__What the task asks__
Lines holding the string "frappe" are the ones to copy from this listing.

__Exercise input__
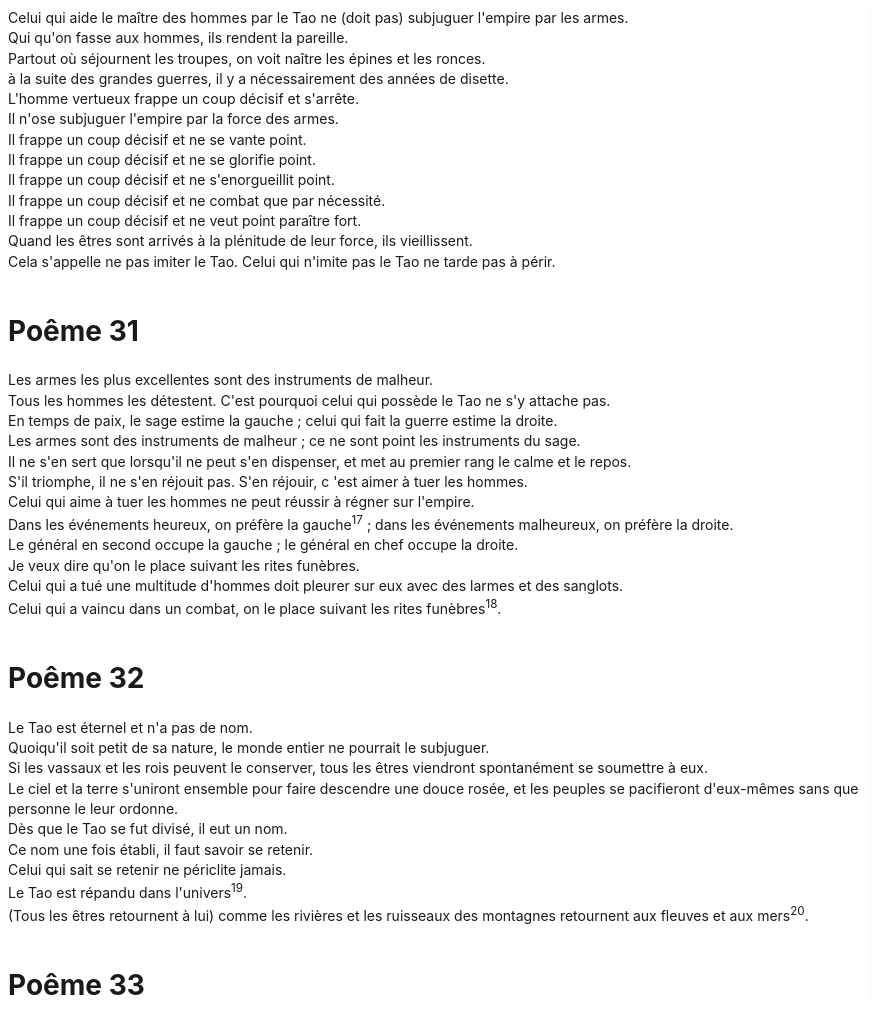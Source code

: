 Celui qui aide le maître des hommes par le Tao ne (doit pas) subjuguer l'empire par les armes.  
Qui qu'on fasse aux hommes, ils rendent la pareille.  
Partout où séjournent les troupes, on voit naître les épines et les ronces.  
à la suite des grandes guerres, il y a nécessairement des années de disette.  
L'homme vertueux frappe un coup décisif et s'arrête.  
Il n'ose subjuguer l'empire par la force des armes.  
Il frappe un coup décisif et ne se vante point.  
Il frappe un coup décisif et ne se glorifie point.  
Il frappe un coup décisif et ne s'enorgueillit point.  
Il frappe un coup décisif et ne combat que par nécessité.  
Il frappe un coup décisif et ne veut point paraître fort.  
Quand les êtres sont arrivés à la plénitude de leur force, ils vieillissent.  
Cela s'appelle ne pas imiter le Tao. Celui qui n'imite pas le Tao ne tarde pas à périr.  
  
  
  
# Poême 31                    
  
Les armes les plus excellentes sont des instruments de malheur.  
Tous les hommes les détestent. C'est pourquoi celui qui possède le Tao ne s'y attache pas.  
En temps de paix, le sage estime la gauche ; celui qui fait la guerre estime la droite.  
Les armes sont des instruments de malheur ; ce ne sont point les instruments du sage.  
Il ne s'en sert que lorsqu'il ne peut s'en dispenser, et met au premier rang le calme et le repos.  
S'il triomphe, il ne s'en réjouit pas. S'en réjouir, c 'est aimer à tuer les hommes.  
Celui qui aime à tuer les hommes ne peut réussir à régner sur l'empire.  
Dans les événements heureux, on préfère la gauche<sup>17</sup> ; dans les événements malheureux, on préfère la droite.  
Le général en second occupe la gauche ; le général en chef occupe la droite.  
Je veux dire qu'on le place suivant les rites funèbres.  
Celui qui a tué une multitude d'hommes doit pleurer sur eux avec des larmes et des sanglots.  
Celui qui a vaincu dans un combat, on le place suivant les rites funèbres<sup>18</sup>.  
  
  
  
# Poême 32                    
  
Le Tao est éternel et n'a pas de nom.  
Quoiqu'il soit petit de sa nature, le monde entier ne pourrait le subjuguer.  
Si les vassaux et les rois peuvent le conserver, tous les êtres viendront spontanément se soumettre à eux.  
Le ciel et la terre s'uniront ensemble pour faire descendre une douce rosée, et les peuples se pacifieront d'eux-mêmes sans que personne le leur ordonne.  
Dès que le Tao se fut divisé, il eut un nom.  
Ce nom une fois établi, il faut savoir se retenir.  
Celui qui sait se retenir ne périclite jamais.  
Le Tao est répandu dans l'univers<sup>19</sup>.  
(Tous les êtres retournent à lui) comme les rivières et les ruisseaux des montagnes retournent aux fleuves et aux mers<sup>20</sup>.  
  
  
  
# Poême 33                    
  
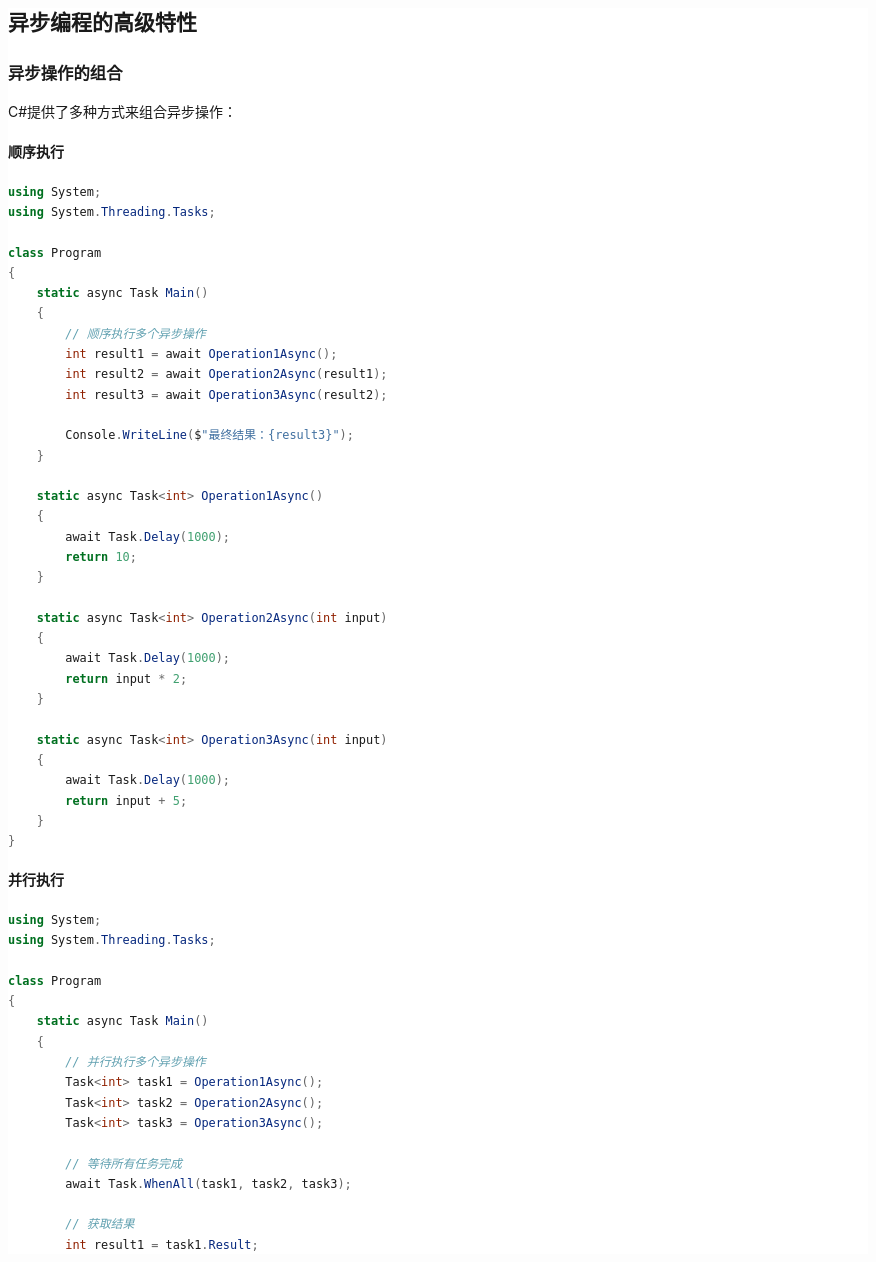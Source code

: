 ## 异步编程的高级特性

### 异步操作的组合

C#提供了多种方式来组合异步操作：

#### 顺序执行

```csharp
using System;
using System.Threading.Tasks;

class Program
{
    static async Task Main()
    {
        // 顺序执行多个异步操作
        int result1 = await Operation1Async();
        int result2 = await Operation2Async(result1);
        int result3 = await Operation3Async(result2);
        
        Console.WriteLine($"最终结果：{result3}");
    }
    
    static async Task<int> Operation1Async()
    {
        await Task.Delay(1000);
        return 10;
    }
    
    static async Task<int> Operation2Async(int input)
    {
        await Task.Delay(1000);
        return input * 2;
    }
    
    static async Task<int> Operation3Async(int input)
    {
        await Task.Delay(1000);
        return input + 5;
    }
}
```

#### 并行执行

```csharp
using System;
using System.Threading.Tasks;

class Program
{
    static async Task Main()
    {
        // 并行执行多个异步操作
        Task<int> task1 = Operation1Async();
        Task<int> task2 = Operation2Async();
        Task<int> task3 = Operation3Async();
        
        // 等待所有任务完成
        await Task.WhenAll(task1, task2, task3);
        
        // 获取结果
        int result1 = task1.Result;
```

__Answer below__
L'homme vertueux frappe un coup décisif et s'arrête.  
Il frappe un coup décisif et ne se vante point.  
Il frappe un coup décisif et ne se glorifie point.  
Il frappe un coup décisif et ne s'enorgueillit point.  
Il frappe un coup décisif et ne combat que par nécessité.  
Il frappe un coup décisif et ne veut point paraître fort.  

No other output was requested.